Supplied data section start

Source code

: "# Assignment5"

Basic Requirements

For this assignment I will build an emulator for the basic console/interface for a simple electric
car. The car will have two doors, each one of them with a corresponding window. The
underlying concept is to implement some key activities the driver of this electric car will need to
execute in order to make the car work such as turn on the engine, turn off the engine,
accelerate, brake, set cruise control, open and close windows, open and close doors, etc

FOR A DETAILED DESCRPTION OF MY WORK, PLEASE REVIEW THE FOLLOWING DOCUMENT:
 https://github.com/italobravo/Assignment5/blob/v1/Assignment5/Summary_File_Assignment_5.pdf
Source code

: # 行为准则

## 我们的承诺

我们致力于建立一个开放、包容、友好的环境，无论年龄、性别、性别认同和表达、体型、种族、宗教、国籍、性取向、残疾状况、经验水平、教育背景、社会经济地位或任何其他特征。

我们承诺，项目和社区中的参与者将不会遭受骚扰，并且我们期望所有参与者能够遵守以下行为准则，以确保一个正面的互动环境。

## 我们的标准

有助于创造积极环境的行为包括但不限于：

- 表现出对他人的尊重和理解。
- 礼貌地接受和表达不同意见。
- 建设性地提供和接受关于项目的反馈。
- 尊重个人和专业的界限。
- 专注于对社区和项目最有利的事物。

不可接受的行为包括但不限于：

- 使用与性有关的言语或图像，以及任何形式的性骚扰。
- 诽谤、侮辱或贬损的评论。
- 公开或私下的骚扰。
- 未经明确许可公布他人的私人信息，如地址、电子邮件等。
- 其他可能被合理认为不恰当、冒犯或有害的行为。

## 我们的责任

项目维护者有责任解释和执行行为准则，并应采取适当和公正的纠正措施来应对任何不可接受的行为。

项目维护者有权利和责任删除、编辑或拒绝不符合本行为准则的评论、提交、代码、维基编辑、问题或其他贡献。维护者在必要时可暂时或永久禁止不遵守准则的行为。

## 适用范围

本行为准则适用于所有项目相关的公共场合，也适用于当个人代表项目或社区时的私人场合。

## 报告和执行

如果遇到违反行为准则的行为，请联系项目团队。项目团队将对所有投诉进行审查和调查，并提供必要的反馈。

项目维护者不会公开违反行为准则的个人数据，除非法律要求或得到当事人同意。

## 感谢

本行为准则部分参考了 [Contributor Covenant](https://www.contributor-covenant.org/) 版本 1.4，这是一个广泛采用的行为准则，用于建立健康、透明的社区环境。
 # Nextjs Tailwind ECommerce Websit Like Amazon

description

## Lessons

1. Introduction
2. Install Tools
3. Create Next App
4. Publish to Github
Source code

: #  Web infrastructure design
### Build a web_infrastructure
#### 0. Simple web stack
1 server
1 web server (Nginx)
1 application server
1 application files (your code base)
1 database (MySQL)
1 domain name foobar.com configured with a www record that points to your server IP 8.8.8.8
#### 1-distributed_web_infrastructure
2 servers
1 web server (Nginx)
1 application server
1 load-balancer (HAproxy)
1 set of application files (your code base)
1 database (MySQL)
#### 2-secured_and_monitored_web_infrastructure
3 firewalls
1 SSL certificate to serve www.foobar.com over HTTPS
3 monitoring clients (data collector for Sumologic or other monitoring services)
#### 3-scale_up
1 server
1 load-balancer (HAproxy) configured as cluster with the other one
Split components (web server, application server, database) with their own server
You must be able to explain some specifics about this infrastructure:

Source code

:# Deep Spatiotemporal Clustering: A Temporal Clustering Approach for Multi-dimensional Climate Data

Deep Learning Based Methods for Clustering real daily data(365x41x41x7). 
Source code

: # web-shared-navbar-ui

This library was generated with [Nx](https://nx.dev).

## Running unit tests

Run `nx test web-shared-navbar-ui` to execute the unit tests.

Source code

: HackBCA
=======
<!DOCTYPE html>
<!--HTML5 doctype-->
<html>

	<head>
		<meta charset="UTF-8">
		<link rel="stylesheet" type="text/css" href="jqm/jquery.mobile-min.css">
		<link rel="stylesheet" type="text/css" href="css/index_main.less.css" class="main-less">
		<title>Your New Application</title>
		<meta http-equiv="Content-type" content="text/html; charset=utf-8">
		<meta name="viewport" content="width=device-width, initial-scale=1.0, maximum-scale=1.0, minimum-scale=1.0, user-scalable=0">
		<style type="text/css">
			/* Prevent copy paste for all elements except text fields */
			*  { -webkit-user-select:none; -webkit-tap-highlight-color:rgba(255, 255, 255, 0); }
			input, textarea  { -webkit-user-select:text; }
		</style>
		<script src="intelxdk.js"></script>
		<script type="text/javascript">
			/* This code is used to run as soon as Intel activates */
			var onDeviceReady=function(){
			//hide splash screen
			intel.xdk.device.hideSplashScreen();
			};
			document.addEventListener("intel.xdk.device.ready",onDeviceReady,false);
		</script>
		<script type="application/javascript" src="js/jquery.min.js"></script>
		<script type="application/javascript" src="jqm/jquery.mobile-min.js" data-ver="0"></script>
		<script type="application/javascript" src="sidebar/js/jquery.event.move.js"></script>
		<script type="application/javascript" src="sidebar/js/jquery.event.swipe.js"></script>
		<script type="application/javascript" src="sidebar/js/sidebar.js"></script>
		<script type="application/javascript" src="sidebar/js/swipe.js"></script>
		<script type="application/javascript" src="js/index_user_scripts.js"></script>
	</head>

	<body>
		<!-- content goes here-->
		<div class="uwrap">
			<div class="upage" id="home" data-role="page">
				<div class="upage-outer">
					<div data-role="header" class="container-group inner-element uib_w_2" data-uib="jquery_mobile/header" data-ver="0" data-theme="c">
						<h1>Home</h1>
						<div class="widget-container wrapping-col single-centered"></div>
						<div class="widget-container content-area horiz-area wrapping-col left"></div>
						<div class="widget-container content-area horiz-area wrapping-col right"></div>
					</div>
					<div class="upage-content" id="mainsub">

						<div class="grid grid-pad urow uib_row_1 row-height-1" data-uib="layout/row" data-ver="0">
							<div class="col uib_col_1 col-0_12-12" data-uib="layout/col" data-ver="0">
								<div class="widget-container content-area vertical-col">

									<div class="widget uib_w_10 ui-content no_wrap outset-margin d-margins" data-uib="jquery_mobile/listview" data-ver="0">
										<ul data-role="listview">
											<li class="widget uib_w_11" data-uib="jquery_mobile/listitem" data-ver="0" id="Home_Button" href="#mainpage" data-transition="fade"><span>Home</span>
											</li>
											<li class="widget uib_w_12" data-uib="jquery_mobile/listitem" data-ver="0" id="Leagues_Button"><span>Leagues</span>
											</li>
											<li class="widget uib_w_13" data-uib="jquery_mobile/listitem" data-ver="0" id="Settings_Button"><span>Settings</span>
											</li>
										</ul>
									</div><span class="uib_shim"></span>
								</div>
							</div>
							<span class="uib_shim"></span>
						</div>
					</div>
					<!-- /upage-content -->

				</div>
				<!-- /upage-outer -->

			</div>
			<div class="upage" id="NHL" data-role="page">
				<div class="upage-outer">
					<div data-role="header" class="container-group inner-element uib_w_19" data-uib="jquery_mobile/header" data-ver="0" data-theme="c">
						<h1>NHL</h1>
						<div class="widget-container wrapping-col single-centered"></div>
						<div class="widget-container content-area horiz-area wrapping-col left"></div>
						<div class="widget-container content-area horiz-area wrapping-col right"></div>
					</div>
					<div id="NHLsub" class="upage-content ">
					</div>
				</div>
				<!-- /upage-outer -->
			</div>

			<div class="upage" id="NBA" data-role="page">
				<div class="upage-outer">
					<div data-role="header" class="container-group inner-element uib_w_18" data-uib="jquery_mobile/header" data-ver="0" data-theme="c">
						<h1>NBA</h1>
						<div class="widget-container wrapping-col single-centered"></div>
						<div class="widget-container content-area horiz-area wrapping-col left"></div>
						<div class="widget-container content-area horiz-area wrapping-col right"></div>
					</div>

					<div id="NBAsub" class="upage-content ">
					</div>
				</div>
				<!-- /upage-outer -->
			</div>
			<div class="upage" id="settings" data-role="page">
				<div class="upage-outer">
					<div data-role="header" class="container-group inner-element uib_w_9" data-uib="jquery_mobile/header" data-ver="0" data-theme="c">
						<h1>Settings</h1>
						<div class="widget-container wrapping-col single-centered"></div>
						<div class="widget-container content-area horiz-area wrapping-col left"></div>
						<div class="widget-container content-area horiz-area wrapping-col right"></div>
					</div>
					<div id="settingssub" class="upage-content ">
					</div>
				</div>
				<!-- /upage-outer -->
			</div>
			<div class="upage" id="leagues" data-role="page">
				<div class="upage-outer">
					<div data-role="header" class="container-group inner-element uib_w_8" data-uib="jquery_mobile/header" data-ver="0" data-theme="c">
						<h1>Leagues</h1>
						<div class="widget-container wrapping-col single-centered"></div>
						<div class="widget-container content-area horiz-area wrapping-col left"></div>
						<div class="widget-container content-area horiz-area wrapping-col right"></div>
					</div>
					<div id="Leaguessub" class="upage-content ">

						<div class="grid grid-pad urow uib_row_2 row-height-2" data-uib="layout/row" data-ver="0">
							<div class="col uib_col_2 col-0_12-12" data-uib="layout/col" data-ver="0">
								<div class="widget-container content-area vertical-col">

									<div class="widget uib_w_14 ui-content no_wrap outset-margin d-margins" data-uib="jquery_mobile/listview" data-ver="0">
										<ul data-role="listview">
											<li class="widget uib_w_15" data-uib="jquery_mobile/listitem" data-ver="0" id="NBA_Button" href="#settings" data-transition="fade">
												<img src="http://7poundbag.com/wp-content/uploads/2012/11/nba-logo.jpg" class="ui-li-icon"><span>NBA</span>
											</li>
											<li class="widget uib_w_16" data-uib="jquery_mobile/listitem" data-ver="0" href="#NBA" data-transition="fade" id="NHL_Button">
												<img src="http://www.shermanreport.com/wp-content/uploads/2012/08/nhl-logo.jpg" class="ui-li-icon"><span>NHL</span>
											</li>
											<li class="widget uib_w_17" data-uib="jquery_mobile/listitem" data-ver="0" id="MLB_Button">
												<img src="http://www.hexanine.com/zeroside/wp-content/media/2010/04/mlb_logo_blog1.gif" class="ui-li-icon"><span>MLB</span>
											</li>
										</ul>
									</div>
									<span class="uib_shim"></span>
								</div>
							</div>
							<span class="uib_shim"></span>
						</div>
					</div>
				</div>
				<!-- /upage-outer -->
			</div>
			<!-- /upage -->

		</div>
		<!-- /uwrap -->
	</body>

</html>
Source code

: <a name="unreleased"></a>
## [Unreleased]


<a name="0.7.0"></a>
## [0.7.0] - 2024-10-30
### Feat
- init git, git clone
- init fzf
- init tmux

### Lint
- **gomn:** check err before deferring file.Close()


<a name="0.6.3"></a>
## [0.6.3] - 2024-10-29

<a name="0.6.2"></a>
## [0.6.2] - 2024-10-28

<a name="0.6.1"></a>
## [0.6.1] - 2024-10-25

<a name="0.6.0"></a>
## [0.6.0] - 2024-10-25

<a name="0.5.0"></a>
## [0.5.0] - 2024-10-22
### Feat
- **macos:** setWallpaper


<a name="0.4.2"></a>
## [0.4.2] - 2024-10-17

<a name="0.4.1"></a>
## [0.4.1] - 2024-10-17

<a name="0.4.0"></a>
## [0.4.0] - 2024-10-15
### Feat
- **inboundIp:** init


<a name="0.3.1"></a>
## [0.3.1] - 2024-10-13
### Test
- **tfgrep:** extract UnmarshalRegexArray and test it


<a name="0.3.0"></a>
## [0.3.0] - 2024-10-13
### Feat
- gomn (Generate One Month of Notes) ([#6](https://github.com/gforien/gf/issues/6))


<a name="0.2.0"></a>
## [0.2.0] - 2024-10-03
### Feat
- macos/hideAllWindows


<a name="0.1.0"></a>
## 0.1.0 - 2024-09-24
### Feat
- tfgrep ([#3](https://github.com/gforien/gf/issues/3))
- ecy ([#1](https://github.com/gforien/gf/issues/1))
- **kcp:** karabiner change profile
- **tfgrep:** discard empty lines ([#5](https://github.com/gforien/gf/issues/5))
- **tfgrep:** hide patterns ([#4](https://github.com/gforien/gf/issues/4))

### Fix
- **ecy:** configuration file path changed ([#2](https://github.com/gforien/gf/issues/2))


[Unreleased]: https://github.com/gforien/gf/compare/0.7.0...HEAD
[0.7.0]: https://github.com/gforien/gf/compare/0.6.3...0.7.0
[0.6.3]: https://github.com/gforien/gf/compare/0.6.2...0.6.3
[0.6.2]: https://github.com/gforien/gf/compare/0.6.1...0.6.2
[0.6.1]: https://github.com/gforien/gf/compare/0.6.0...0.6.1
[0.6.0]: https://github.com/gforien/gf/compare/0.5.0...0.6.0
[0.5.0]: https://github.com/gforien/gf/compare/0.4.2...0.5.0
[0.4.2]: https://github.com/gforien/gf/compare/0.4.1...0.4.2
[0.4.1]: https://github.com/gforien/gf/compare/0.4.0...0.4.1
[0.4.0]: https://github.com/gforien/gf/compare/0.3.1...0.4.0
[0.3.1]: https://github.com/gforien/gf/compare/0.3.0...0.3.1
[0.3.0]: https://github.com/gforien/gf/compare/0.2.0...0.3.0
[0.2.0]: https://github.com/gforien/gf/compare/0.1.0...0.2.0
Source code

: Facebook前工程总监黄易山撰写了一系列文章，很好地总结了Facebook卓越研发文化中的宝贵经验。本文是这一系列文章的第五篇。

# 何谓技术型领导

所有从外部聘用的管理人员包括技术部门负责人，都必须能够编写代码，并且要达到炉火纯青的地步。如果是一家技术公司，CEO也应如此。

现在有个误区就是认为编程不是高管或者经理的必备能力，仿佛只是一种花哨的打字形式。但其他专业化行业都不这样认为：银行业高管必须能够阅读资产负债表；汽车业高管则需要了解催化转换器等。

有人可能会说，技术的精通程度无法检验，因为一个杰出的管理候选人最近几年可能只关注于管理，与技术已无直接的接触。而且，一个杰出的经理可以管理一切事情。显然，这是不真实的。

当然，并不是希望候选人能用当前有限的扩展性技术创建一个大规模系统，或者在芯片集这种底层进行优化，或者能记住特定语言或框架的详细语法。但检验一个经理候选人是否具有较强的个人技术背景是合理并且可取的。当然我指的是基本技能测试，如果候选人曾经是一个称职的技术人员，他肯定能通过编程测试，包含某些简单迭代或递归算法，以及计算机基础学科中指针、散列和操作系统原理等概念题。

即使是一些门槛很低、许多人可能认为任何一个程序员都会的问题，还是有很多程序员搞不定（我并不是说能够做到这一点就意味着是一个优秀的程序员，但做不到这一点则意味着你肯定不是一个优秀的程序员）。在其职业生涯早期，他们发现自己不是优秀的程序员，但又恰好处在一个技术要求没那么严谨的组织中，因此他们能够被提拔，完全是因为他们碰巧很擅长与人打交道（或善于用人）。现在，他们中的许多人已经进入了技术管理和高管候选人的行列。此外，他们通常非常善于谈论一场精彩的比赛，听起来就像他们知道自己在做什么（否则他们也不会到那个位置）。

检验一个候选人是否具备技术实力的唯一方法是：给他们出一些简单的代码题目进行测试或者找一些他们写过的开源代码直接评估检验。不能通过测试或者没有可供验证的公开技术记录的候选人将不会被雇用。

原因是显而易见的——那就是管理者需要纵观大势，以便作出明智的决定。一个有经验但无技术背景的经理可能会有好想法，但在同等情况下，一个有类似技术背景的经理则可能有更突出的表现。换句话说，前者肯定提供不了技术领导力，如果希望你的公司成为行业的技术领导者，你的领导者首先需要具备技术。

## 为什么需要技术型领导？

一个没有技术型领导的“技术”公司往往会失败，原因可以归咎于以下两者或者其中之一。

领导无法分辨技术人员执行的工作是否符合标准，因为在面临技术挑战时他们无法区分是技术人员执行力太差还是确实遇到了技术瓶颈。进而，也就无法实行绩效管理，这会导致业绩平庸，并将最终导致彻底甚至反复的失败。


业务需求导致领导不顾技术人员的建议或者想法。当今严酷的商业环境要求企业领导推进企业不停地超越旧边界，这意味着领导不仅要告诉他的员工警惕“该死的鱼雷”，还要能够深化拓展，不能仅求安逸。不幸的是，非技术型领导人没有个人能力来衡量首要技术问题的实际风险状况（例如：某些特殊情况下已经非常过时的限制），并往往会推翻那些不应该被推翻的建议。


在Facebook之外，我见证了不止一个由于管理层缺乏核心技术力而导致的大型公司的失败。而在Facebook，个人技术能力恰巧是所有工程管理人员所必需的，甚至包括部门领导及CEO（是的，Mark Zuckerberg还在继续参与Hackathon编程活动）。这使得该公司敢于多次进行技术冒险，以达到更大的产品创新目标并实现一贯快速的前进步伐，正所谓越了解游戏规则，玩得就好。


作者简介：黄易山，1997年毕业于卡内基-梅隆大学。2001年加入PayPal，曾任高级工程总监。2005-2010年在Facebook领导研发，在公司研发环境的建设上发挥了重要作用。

Supplied data section end

- _Exercise_
Using the entries above, give again exactly the lines from the line holding "## [0.6.2] - 2024-10-28" through the line holding "## 0.1.0 - 2024-09-24". Include both end lines and nothing else.

- _Written solution_
## [0.6.2] - 2024-10-28

<a name="0.6.1"></a>
## [0.6.1] - 2024-10-25

<a name="0.6.0"></a>
## [0.6.0] - 2024-10-25

<a name="0.5.0"></a>
## [0.5.0] - 2024-10-22
### Feat
- **macos:** setWallpaper


<a name="0.4.2"></a>
## [0.4.2] - 2024-10-17

<a name="0.4.1"></a>
## [0.4.1] - 2024-10-17

<a name="0.4.0"></a>
## [0.4.0] - 2024-10-15
### Feat
- **inboundIp:** init


<a name="0.3.1"></a>
## [0.3.1] - 2024-10-13
### Test
- **tfgrep:** extract UnmarshalRegexArray and test it


<a name="0.3.0"></a>
## [0.3.0] - 2024-10-13
### Feat
- gomn (Generate One Month of Notes) ([#6](https://github.com/gforien/gf/issues/6))


<a name="0.2.0"></a>
## [0.2.0] - 2024-10-03
### Feat
- macos/hideAllWindows


<a name="0.1.0"></a>
## 0.1.0 - 2024-09-24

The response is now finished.